The ophthalmology and optometry provider based in Sierra Vista, AZ, Cochise Eye and Laser, encountered a ransomware attack last January 13, 2021 that brought about the encryption of the company’s patient scheduling and billing software program.
Because of the attack, Cochise Eye and Laser could not access any information in its scheduling program. It continued to provide eye care services to patients, albeit using paper charts. Based on a breach notice published on its website on February 17, 2021, the company still use paper charts because the scheduling system is still not working.
The investigators of the ransomware attack did not find any evidence that suggests the exfiltration of any patient information before file encryption; nonetheless, data theft cannot be eliminated. The attackers possibly accessed the following types of data: names, birth dates, addresses, telephone numbers and Social Security numbers for certain persons.

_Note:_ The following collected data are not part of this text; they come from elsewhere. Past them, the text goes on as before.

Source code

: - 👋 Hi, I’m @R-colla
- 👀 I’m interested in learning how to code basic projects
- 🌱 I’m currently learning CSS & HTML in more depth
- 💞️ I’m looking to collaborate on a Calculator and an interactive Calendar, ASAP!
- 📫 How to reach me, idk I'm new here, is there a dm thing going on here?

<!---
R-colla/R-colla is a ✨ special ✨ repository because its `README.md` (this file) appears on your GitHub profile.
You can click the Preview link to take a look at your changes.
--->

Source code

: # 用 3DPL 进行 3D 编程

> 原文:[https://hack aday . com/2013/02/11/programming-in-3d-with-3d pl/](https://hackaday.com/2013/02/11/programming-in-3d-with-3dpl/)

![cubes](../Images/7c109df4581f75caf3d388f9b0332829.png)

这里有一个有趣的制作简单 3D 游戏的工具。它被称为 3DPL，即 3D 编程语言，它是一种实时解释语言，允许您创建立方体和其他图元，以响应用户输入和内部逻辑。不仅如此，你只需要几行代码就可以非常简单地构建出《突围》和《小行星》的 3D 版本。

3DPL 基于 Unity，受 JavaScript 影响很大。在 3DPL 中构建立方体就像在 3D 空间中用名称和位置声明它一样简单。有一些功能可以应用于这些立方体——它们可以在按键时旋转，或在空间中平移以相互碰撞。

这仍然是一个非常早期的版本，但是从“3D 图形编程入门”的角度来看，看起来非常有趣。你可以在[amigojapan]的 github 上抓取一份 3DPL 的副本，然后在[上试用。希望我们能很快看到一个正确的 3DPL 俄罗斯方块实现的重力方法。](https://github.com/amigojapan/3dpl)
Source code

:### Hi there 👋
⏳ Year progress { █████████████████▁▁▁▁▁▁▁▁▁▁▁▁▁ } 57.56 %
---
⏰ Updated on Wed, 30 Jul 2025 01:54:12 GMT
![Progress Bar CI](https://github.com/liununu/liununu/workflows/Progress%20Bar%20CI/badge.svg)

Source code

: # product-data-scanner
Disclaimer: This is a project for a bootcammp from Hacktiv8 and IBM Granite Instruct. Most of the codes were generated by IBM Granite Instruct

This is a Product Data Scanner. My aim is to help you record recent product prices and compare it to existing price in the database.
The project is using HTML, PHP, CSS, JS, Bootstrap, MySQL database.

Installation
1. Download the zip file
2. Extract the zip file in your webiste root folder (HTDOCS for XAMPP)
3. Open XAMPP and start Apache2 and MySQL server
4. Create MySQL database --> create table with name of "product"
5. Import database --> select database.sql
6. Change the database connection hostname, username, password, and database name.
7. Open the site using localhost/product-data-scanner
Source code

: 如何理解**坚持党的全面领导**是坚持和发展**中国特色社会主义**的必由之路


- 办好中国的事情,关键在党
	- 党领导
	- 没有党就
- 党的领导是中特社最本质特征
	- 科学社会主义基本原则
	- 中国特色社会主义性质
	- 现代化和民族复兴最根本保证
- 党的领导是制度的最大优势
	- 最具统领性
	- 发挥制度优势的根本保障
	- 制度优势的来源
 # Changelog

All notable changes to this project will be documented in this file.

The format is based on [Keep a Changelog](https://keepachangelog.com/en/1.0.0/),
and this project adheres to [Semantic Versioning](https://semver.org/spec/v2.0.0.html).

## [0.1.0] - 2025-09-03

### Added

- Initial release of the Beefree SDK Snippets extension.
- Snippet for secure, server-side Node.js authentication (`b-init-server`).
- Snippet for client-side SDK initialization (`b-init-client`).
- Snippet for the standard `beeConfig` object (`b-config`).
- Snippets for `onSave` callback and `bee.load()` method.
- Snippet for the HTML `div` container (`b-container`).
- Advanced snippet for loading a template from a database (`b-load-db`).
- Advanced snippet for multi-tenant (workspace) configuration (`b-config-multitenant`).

After the attack happened, Cochise Eye and Laser has been enhancing systems security and using an innovative offsite backup program. Work on encrypted data recovery is still in progress and patient charts are going to be utilized to restore its schedules.
The provider has reported the ransomware attack to the HHS’ Office for Civil Rights indicating that as many as 100,000 patients were affected.
Petersburg Medical Center Uncovers Insider Privacy Breach
Petersburg Medical Center based in Alaska just found out that an employee accessed certain patients’ medical records with no authorization and no valid work reason.
The moment the unauthorized access was found out, the medical center launched an internal investigation and it was reported that the employee did not commit further disclosures and there was no reported removal of patient information from the medical center.
After the breach, the medical center took action to keep the employee from getting access to any patient data now or later on. It is uncertain if the sanctions also involved termination. The medical center has since taken steps to avert any more privacy violations and has mailed notification letters to the affected persons.